Functional Composition of Spiking Neural Networks with Application to Cascade Control
Authors: Simon D. Levy
Presentation type: Poster at SNUFA 2024 online workshop (5-6 Nov 2024)
Abstract
Function composition – the chaining-together of functions in which the output of each function becomes the input to the next – is ubiquitous in computing. In cascade control, for example, the output of one controller (e.g., PID controller) is used as a setpoint for a subsequent controller, with the other input to the subsequent controller being a sensor reading. In this paper we present a technique for composing Spiking Neural Networks – either evolved using a genetic algorithm, or designd by hand – into chains of functions. Using the TeNNLab Neuromorphic Computing Framework, we show an example application to a simulated quadcopter, in which the inputs are (1) an open-loop (“stick”) demand; (2) a lateral velocity reading (from a simulated optical-flow sensor); and (3) an Euler angle (from a simulated accelerometer), and the output is a target angular velocity in degrees per second.

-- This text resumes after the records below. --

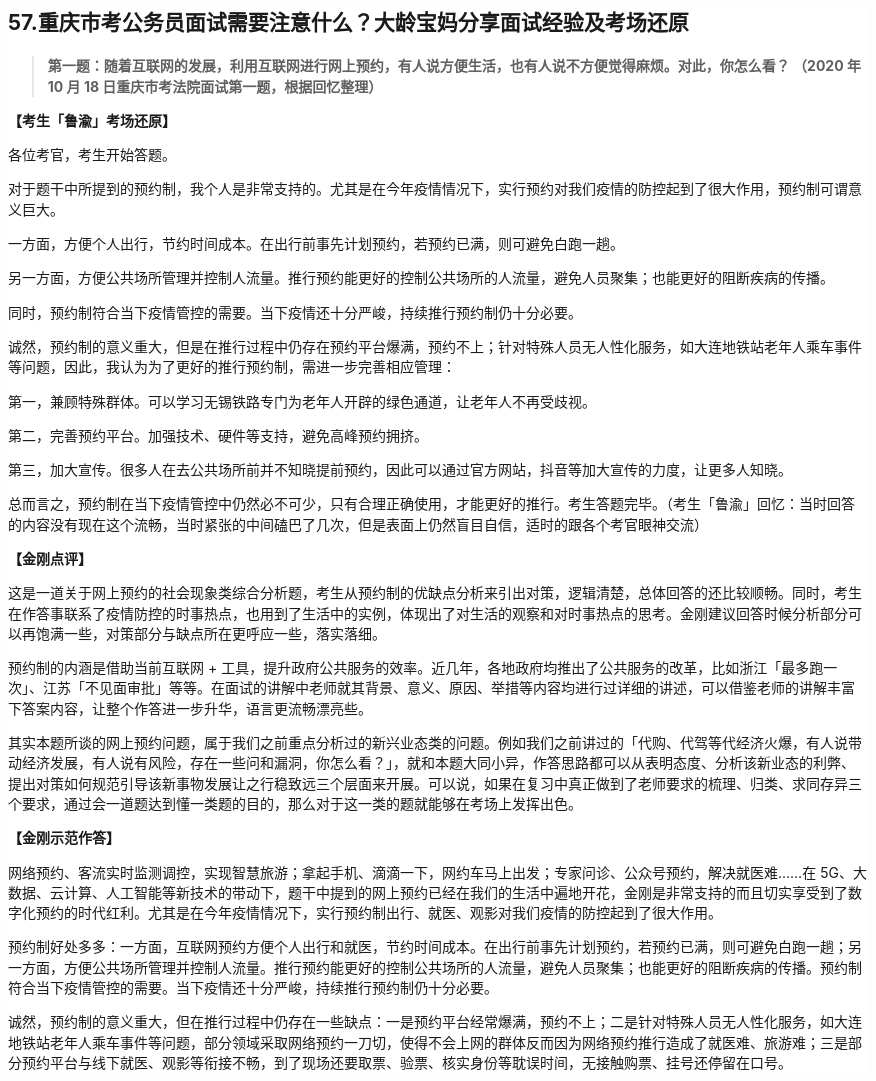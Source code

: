 ## 57.重庆市考公务员面试需要注意什么？大龄宝妈分享面试经验及考场还原

> **第一题：随着互联网的发展，利用互联网进行网上预约，有人说方便生活，也有人说不方便觉得麻烦。对此，你怎么看？ （2020 年 10 月 18 日重庆市考法院面试第一题，根据回忆整理）**


**【考生「鲁渝」考场还原】**


各位考官，考生开始答题。


对于题干中所提到的预约制，我个人是非常支持的。尤其是在今年疫情情况下，实行预约对我们疫情的防控起到了很大作用，预约制可谓意义巨大。


一方面，方便个人出行，节约时间成本。在出行前事先计划预约，若预约已满，则可避免白跑一趟。


另一方面，方便公共场所管理并控制人流量。推行预约能更好的控制公共场所的人流量，避免人员聚集；也能更好的阻断疾病的传播。


同时，预约制符合当下疫情管控的需要。当下疫情还十分严峻，持续推行预约制仍十分必要。


诚然，预约制的意义重大，但是在推行过程中仍存在预约平台爆满，预约不上；针对特殊人员无人性化服务，如大连地铁站老年人乘车事件等问题，因此，我认为为了更好的推行预约制，需进一步完善相应管理：


第一，兼顾特殊群体。可以学习无锡铁路专门为老年人开辟的绿色通道，让老年人不再受歧视。


第二，完善预约平台。加强技术、硬件等支持，避免高峰预约拥挤。


第三，加大宣传。很多人在去公共场所前并不知晓提前预约，因此可以通过官方网站，抖音等加大宣传的力度，让更多人知晓。


总而言之，预约制在当下疫情管控中仍然必不可少，只有合理正确使用，才能更好的推行。考生答题完毕。（考生「鲁渝」回忆：当时回答的内容没有现在这个流畅，当时紧张的中间磕巴了几次，但是表面上仍然盲目自信，适时的跟各个考官眼神交流）


**【金刚点评】**


这是一道关于网上预约的社会现象类综合分析题，考生从预约制的优缺点分析来引出对策，逻辑清楚，总体回答的还比较顺畅。同时，考生在作答事联系了疫情防控的时事热点，也用到了生活中的实例，体现出了对生活的观察和对时事热点的思考。金刚建议回答时候分析部分可以再饱满一些，对策部分与缺点所在更呼应一些，落实落细。


预约制的内涵是借助当前互联网 + 工具，提升政府公共服务的效率。近几年，各地政府均推出了公共服务的改革，比如浙江「最多跑一次」、江苏「不见面审批」等等。在面试的讲解中老师就其背景、意义、原因、举措等内容均进行过详细的讲述，可以借鉴老师的讲解丰富下答案内容，让整个作答进一步升华，语言更流畅漂亮些。


其实本题所谈的网上预约问题，属于我们之前重点分析过的新兴业态类的问题。例如我们之前讲过的「代购、代驾等代经济火爆，有人说带动经济发展，有人说有风险，存在一些问和漏洞，你怎么看？」，就和本题大同小异，作答思路都可以从表明态度、分析该新业态的利弊、提出对策如何规范引导该新事物发展让之行稳致远三个层面来开展。可以说，如果在复习中真正做到了老师要求的梳理、归类、求同存异三个要求，通过会一道题达到懂一类题的目的，那么对于这一类的题就能够在考场上发挥出色。


**【金刚示范作答】**


网络预约、客流实时监测调控，实现智慧旅游；拿起手机、滴滴一下，网约车马上出发；专家问诊、公众号预约，解决就医难……在 5G、大数据、云计算、人工智能等新技术的带动下，题干中提到的网上预约已经在我们的生活中遍地开花，金刚是非常支持的而且切实享受到了数字化预约的时代红利。尤其是在今年疫情情况下，实行预约制出行、就医、观影对我们疫情的防控起到了很大作用。


预约制好处多多：一方面，互联网预约方便个人出行和就医，节约时间成本。在出行前事先计划预约，若预约已满，则可避免白跑一趟；另一方面，方便公共场所管理并控制人流量。推行预约能更好的控制公共场所的人流量，避免人员聚集；也能更好的阻断疾病的传播。预约制符合当下疫情管控的需要。当下疫情还十分严峻，持续推行预约制仍十分必要。


诚然，预约制的意义重大，但在推行过程中仍存在一些缺点：一是预约平台经常爆满，预约不上；二是针对特殊人员无人性化服务，如大连地铁站老年人乘车事件等问题，部分领域采取网络预约一刀切，使得不会上网的群体反而因为网络预约推行造成了就医难、旅游难；三是部分预约平台与线下就医、观影等衔接不畅，到了现场还要取票、验票、核实身份等耽误时间，无接触购票、挂号还停留在口号。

To solve the problem of unit scaling and conversion (e.g., lateral velocity in meters-per-second to angles in degrees), we employ the Framework’s encoder/decoder mechanism to scale all inputs (open-loop demand, sensor readings) to the interval [-1,+1] and the output to the desired units (degrees per second). Our results compare favorably with standard cascaded PID control, keeping the vehicle stable and within a constrained position radius, and are easily reproduced using the Framework and our open-source quadcopter simulator. We conclude with a discussion for future refinements and the possibility of transferring our cascade-control SNNs to an actual quadcopter vehicle.